Germans Are Getting on Twitter. Is That a Good Thing?

Beatrix von Storch of the right-wing AfD party at the AfD convention in Augsburg, Germany, on June 30.Credit Daniel Kopatsch/Epa-Efe -- Rex, via Shutterstock
Beatrix von Storch of the right-wing AfD party at the AfD convention in Augsburg, Germany, on June 30.Credit Daniel Kopatsch/Epa-Efe -- Rex, via Shutterstock

For a country that caused so many horrors in the last century, Germany today is one of the world’s most innocent. Even in the face of resurgent populism and rampant nationalism, Germans exude a quiet, stolid sense of obligation to a brighter, more integrated future at home and internationally.

Along with this sentiment comes a principled skepticism toward innovative ideas and technologies from more, let’s say, energetic countries. My parents’ generation remembers how long it took bluejeans and chewing gum to become socially acceptable here. I remember thorough debates about the pros and cons of cellphones, long after they were part of the everyday American landscape.

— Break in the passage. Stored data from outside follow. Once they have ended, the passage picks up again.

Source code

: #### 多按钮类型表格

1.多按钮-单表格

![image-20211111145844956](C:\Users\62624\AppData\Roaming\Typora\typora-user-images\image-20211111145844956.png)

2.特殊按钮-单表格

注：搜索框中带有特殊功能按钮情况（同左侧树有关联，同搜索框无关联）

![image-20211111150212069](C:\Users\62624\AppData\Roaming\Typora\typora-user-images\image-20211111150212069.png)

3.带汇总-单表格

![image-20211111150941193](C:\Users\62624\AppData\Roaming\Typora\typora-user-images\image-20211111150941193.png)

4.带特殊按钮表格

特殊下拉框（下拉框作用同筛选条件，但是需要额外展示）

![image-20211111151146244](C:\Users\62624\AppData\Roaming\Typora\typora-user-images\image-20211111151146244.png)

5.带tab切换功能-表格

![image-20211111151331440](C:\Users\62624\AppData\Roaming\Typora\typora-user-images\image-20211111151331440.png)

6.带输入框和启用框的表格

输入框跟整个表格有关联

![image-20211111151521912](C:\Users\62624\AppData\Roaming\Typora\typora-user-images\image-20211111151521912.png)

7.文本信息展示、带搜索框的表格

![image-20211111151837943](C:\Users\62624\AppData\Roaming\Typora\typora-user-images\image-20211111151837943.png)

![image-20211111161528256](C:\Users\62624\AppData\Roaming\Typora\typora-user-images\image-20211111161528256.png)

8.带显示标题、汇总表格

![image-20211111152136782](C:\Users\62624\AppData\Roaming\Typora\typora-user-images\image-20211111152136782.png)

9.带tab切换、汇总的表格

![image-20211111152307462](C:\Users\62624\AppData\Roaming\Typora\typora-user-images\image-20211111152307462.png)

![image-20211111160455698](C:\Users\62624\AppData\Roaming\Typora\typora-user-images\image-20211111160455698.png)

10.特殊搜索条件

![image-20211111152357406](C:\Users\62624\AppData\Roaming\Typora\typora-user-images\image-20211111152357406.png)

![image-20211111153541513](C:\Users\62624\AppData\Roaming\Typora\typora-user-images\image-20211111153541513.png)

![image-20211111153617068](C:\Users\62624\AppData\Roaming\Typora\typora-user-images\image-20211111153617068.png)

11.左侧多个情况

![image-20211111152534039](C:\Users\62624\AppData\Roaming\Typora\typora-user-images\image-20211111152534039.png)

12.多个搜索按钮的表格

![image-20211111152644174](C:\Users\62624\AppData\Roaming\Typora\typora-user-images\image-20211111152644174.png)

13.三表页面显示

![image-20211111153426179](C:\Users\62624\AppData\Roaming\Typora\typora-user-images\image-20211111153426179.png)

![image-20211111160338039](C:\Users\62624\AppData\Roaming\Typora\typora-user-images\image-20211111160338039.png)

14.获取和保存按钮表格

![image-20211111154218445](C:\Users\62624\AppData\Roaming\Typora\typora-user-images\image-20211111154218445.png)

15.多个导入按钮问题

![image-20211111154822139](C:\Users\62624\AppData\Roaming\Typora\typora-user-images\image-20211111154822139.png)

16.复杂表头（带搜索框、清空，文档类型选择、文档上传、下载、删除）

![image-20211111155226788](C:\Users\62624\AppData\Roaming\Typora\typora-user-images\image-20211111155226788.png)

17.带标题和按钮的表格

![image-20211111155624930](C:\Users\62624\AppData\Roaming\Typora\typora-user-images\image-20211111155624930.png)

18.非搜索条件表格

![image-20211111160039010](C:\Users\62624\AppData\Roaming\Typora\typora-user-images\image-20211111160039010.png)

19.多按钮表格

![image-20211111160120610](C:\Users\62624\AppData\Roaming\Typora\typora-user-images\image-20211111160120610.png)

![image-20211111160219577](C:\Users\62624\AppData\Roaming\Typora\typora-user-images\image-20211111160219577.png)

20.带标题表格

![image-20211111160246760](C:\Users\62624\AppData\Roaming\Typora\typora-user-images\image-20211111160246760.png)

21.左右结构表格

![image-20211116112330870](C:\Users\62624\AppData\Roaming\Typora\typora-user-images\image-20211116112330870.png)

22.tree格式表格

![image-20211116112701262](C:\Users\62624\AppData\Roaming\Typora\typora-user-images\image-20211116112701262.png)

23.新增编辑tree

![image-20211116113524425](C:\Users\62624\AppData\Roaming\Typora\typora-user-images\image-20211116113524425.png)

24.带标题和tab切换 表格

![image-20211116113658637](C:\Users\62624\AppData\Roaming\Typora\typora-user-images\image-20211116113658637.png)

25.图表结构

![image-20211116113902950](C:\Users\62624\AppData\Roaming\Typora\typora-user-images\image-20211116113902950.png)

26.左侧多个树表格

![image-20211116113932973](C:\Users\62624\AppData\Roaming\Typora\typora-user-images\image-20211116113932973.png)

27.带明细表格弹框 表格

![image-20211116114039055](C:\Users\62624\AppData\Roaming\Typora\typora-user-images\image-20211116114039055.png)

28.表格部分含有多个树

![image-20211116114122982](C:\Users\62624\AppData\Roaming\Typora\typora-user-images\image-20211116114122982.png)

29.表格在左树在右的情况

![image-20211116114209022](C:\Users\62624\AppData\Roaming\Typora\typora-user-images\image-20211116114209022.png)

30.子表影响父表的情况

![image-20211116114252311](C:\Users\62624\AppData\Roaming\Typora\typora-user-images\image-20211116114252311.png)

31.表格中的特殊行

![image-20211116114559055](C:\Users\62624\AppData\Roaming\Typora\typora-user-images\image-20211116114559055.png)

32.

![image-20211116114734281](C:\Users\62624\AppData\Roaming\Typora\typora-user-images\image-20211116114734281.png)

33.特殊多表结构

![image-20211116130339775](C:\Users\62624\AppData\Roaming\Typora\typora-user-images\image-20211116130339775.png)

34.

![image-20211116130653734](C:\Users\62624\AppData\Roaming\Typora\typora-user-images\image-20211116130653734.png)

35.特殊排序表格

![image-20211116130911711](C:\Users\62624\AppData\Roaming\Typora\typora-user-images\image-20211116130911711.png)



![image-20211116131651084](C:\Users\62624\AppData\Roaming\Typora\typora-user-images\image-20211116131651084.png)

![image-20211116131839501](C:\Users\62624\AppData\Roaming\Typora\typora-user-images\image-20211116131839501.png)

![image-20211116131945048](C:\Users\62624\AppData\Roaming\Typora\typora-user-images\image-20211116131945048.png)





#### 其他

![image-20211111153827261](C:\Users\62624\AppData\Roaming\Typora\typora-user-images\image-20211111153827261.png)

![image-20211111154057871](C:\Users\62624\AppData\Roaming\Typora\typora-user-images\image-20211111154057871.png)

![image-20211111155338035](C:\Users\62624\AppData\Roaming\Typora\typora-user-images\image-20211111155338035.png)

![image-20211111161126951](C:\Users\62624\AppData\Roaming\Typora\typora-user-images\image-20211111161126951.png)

In this sense, social media is today’s bluejeans. While 71 percent of Americans use Facebook, Twitter and other services, only 46 percent of Germans do, according to the 2018 Global Overview by We Are Social, an internet marketing company — and that’s a big increase over just three years ago.

Such reservation has arguably been a blessing. Being late to the social media party has allowed Germans to learn from others’ mistakes.

In principle, Twitter and Facebook are fantastic tools that give voice to otherwise unheard groups and challenge mainstream views. If the news media is the fourth estate, social media is the fifth, and a welcome check on the government, private sector and traditional journalists. The likelihood that falsehoods and careless errors will be immediately exposed by swarms of social-media users has been a boon for transparency and responsibility. In this sense, Germans should welcome more social-media use.

But we also should recognize the converse, that for many social-media users, the goal isn’t credibility — it’s attention. Predictably, those two become muddled online, so that the loudest voice in the digital room is often the one with the most power and influence. As George Orwell put it: “The more you are in the right, the more natural that everyone else should be bullied into thinking likewise.”

From afar, this fact more than anything explains the rise of President Trump and, at almost the same time, Brexit in Britain (where social media penetration is at 66 percent), and it makes Germans wary of what might happen in their own country, should social media continue to spread.

Of course, context matters: In Germany, we don‘t face a decision as tough as in the United States or Britain did two years ago. But we have reason to worry. Germans only really began taking to social media around the time of the refugee influx; in 2017 alone, the share of Germans who use social media soared by 15 percent.

Germany’s refugee crisis has been the first issue to be debated widely on social media. And how are we doing?

I’m afraid that despite all the lessons available from other countries’ experiences, Germany is falling into the same Orwellian trap. We too have entered the vicious circle of the digital public sphere: Excitement trumps precision. Lack of precision leads to unfairness. Unfairness leads to anger. Anger again leads to a lack of precision. And so on.

One of the biggest instigators — and benefactors — of Germany’s newfound social-media rage machine has been the far-right, anti-immigrant Alternative for Germany party, known by its German initials A.f.D. Its members and allies are expert in whipping up online mobs, attacking dissenters and challenging each other to be the most vitriolic. This has real-world implications: A study by researchers at the University of Warwick found that elevated social-media use by the party’s adherents in a given town or city “predicts violent crimes against refugees in otherwise similar municipalities with higher social media usage.”

The A.f.D. isn’t alone; predictably, mainstream journalists and politicians have either amped up their own online rhetoric or veered far in the other direction: In one recent instance, a comedian and talk show host called upon his audience to block thousands of Twitter users he deemed “right wing,” partly on the basis of whom they follow. Many, especially young people, applauded the move. For older generations, it’s a frightening concept — a violation of the liberal tenets of free speech and open debate that underlie postwar German society.

What worries me is that the skeptical innocence that kept Germans off social media for so long has also prevented us from learning from others’ mistakes — and now we are rushing into it headlong, angry and naïve at the same time. The result is a coarser, more violent discourse than we are ready for, and an openness to authoritarian responses on both sides. Before it’s too late, Germans need to step back from our screens and ask: Do we really want to go farther down this road?

Jochen Bittner is a political editor for the weekly newspaper Die Zeit and a contributing opinion writer.